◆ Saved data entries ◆
* * * *

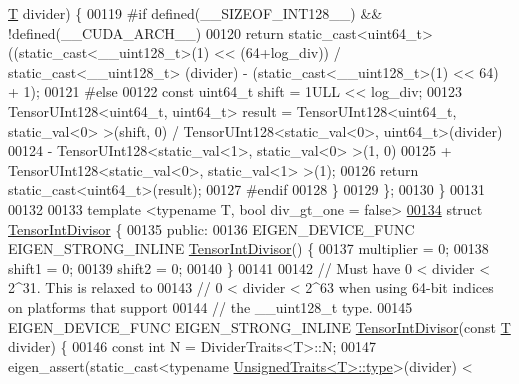 \begin{DoxyCode}
      \hyperlink{group___sparse_core___module_class_eigen_1_1_triplet}{T} divider) \{
00119 \textcolor{preprocessor}{#if defined(\_\_SIZEOF\_INT128\_\_) && !defined(\_\_CUDA\_ARCH\_\_)}
00120       \textcolor{keywordflow}{return} \textcolor{keyword}{static\_cast<}uint64\_t\textcolor{keyword}{>}((\textcolor{keyword}{static\_cast<}\_\_uint128\_t\textcolor{keyword}{>}(1) << (64+log\_div)) / static\_cast<\_\_uint128\_t>
      (divider) - (\textcolor{keyword}{static\_cast<}\_\_uint128\_t\textcolor{keyword}{>}(1) << 64) + 1);
00121 \textcolor{preprocessor}{#else}
00122       \textcolor{keyword}{const} uint64\_t shift = 1ULL << log\_div;
00123       TensorUInt128<uint64\_t, uint64\_t> result = TensorUInt128<uint64\_t, static\_val<0> >(shift, 0) / 
      TensorUInt128<static\_val<0>, uint64\_t>(divider)
00124                                                - TensorUInt128<static\_val<1>, static\_val<0> >(1, 0)
00125                                                + TensorUInt128<static\_val<0>, static\_val<1> >(1);
00126       \textcolor{keywordflow}{return} \textcolor{keyword}{static\_cast<}uint64\_t\textcolor{keyword}{>}(result);
00127 \textcolor{preprocessor}{#endif}
00128     \}
00129   \};
00130 \}
00131 
00132 
00133 \textcolor{keyword}{template} <\textcolor{keyword}{typename} T, \textcolor{keywordtype}{bool} div\_gt\_one = false>
\hyperlink{struct_eigen_1_1internal_1_1_tensor_int_divisor}{00134} \textcolor{keyword}{struct }\hyperlink{struct_eigen_1_1internal_1_1_tensor_int_divisor}{TensorIntDivisor} \{
00135  \textcolor{keyword}{public}:
00136   EIGEN\_DEVICE\_FUNC EIGEN\_STRONG\_INLINE \hyperlink{struct_eigen_1_1internal_1_1_tensor_int_divisor}{TensorIntDivisor}() \{
00137     multiplier = 0;
00138     shift1 = 0;
00139     shift2 = 0;
00140   \}
00141 
00142   \textcolor{comment}{// Must have 0 < divider < 2^31. This is relaxed to}
00143   \textcolor{comment}{// 0 < divider < 2^63 when using 64-bit indices on platforms that support}
00144   \textcolor{comment}{// the \_\_uint128\_t type.}
00145   EIGEN\_DEVICE\_FUNC EIGEN\_STRONG\_INLINE \hyperlink{struct_eigen_1_1internal_1_1_tensor_int_divisor}{TensorIntDivisor}(\textcolor{keyword}{const} \hyperlink{group___sparse_core___module}{T} divider) \{
00146     \textcolor{keyword}{const} \textcolor{keywordtype}{int} N = DividerTraits<T>::N;
00147     eigen\_assert(\textcolor{keyword}{static\_cast<}typename \hyperlink{class_eigen_1_1internal_1_1_tensor_lazy_evaluator_writable}{UnsignedTraits<T>::type}\textcolor{keyword}{>}(divider) < 

\end{DoxyCode}

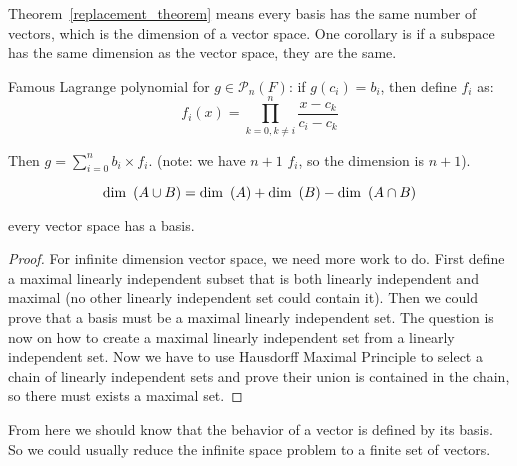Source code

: Theorem~\ref{replacement_theorem} means every basis has the same number of vectors, which is the dimension of a vector space. One corollary is if a subspace has the same dimension as the vector space, they are the same.


\begin{example}
   Famous Lagrange polynomial for $g \in \mathcal{P}_n (F)$: if $g(c_i) = b_i$, then define $f_i$ as:
\begin{equation}
    f_i(x) = \prod_{k=0,k \neq i}^{n} \frac{x - c_k}{c_i - c_k}
\end{equation}

Then $g = \sum_{i=0}^{n} b_i \times f_i $. (note: we have $n+1$ $f_i$, so the dimension is $n+1$). 
\end{example}

\begin{theorem}
    \begin{equation}
        \displaystyle \mathrm{dim}~\left( A\cup B \right) = \displaystyle \mathrm{dim}~\left( A \right) + \displaystyle \mathrm{dim}~\left( B \right) - \displaystyle \mathrm{dim}~\left( A \cap B \right)
    \end{equation}    
\end{theorem}



\begin{theorem}
    every vector space has a basis.
\end{theorem}
\begin{proof}
    For infinite dimension vector space, we need more work to do. First define a maximal linearly independent subset that is both linearly independent and maximal (no other linearly independent set could contain it). Then we could prove that a basis must be a maximal linearly independent set. The question is now on how to create a maximal linearly independent set from a linearly independent set. Now we have to use Hausdorff Maximal Principle to select a chain of linearly independent sets and prove their union is contained in the chain, so there must exists a maximal set.
\end{proof}


From here we should know that the behavior of a vector is defined by its basis. So we could usually reduce the infinite space problem to a finite set of vectors.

* * * *

◆ REQUIRED WORK ◆
Give the entries again exactly. Pictures stay out.

◆ RESPONSE TO THE TASK ◆
 \begin{DoxyCode}
      \hyperlink{group___sparse_core___module_class_eigen_1_1_triplet}{T} divider) \{
00119 \textcolor{preprocessor}{#if defined(\_\_SIZEOF\_INT128\_\_) && !defined(\_\_CUDA\_ARCH\_\_)}
00120       \textcolor{keywordflow}{return} \textcolor{keyword}{static\_cast<}uint64\_t\textcolor{keyword}{>}((\textcolor{keyword}{static\_cast<}\_\_uint128\_t\textcolor{keyword}{>}(1) << (64+log\_div)) / static\_cast<\_\_uint128\_t>
      (divider) - (\textcolor{keyword}{static\_cast<}\_\_uint128\_t\textcolor{keyword}{>}(1) << 64) + 1);
00121 \textcolor{preprocessor}{#else}
00122       \textcolor{keyword}{const} uint64\_t shift = 1ULL << log\_div;
00123       TensorUInt128<uint64\_t, uint64\_t> result = TensorUInt128<uint64\_t, static\_val<0> >(shift, 0) / 
      TensorUInt128<static\_val<0>, uint64\_t>(divider)
00124                                                - TensorUInt128<static\_val<1>, static\_val<0> >(1, 0)
00125                                                + TensorUInt128<static\_val<0>, static\_val<1> >(1);
00126       \textcolor{keywordflow}{return} \textcolor{keyword}{static\_cast<}uint64\_t\textcolor{keyword}{>}(result);
00127 \textcolor{preprocessor}{#endif}
00128     \}
00129   \};
00130 \}
00131 
00132 
00133 \textcolor{keyword}{template} <\textcolor{keyword}{typename} T, \textcolor{keywordtype}{bool} div\_gt\_one = false>
\hyperlink{struct_eigen_1_1internal_1_1_tensor_int_divisor}{00134} \textcolor{keyword}{struct }\hyperlink{struct_eigen_1_1internal_1_1_tensor_int_divisor}{TensorIntDivisor} \{
00135  \textcolor{keyword}{public}:
00136   EIGEN\_DEVICE\_FUNC EIGEN\_STRONG\_INLINE \hyperlink{struct_eigen_1_1internal_1_1_tensor_int_divisor}{TensorIntDivisor}() \{
00137     multiplier = 0;
00138     shift1 = 0;
00139     shift2 = 0;
00140   \}
00141 
00142   \textcolor{comment}{// Must have 0 < divider < 2^31. This is relaxed to}
00143   \textcolor{comment}{// 0 < divider < 2^63 when using 64-bit indices on platforms that support}
00144   \textcolor{comment}{// the \_\_uint128\_t type.}
00145   EIGEN\_DEVICE\_FUNC EIGEN\_STRONG\_INLINE \hyperlink{struct_eigen_1_1internal_1_1_tensor_int_divisor}{TensorIntDivisor}(\textcolor{keyword}{const} \hyperlink{group___sparse_core___module}{T} divider) \{
00146     \textcolor{keyword}{const} \textcolor{keywordtype}{int} N = DividerTraits<T>::N;
00147     eigen\_assert(\textcolor{keyword}{static\_cast<}typename \hyperlink{class_eigen_1_1internal_1_1_tensor_lazy_evaluator_writable}{UnsignedTraits<T>::type}\textcolor{keyword}{>}(divider) < 

\end{DoxyCode}

Source code

: Theorem~\ref{replacement_theorem} means every basis has the same number of vectors, which is the dimension of a vector space. One corollary is if a subspace has the same dimension as the vector space, they are the same.


\begin{example}
   Famous Lagrange polynomial for $g \in \mathcal{P}_n (F)$: if $g(c_i) = b_i$, then define $f_i$ as:
\begin{equation}
    f_i(x) = \prod_{k=0,k \neq i}^{n} \frac{x - c_k}{c_i - c_k}
\end{equation}

Then $g = \sum_{i=0}^{n} b_i \times f_i $. (note: we have $n+1$ $f_i$, so the dimension is $n+1$). 
\end{example}

\begin{theorem}
    \begin{equation}
        \displaystyle \mathrm{dim}~\left( A\cup B \right) = \displaystyle \mathrm{dim}~\left( A \right) + \displaystyle \mathrm{dim}~\left( B \right) - \displaystyle \mathrm{dim}~\left( A \cap B \right)
    \end{equation}    
\end{theorem}



\begin{theorem}
    every vector space has a basis.
\end{theorem}
\begin{proof}
    For infinite dimension vector space, we need more work to do. First define a maximal linearly independent subset that is both linearly independent and maximal (no other linearly independent set could contain it). Then we could prove that a basis must be a maximal linearly independent set. The question is now on how to create a maximal linearly independent set from a linearly independent set. Now we have to use Hausdorff Maximal Principle to select a chain of linearly independent sets and prove their union is contained in the chain, so there must exists a maximal set.
\end{proof}


From here we should know that the behavior of a vector is defined by its basis. So we could usually reduce the infinite space problem to a finite set of vectors.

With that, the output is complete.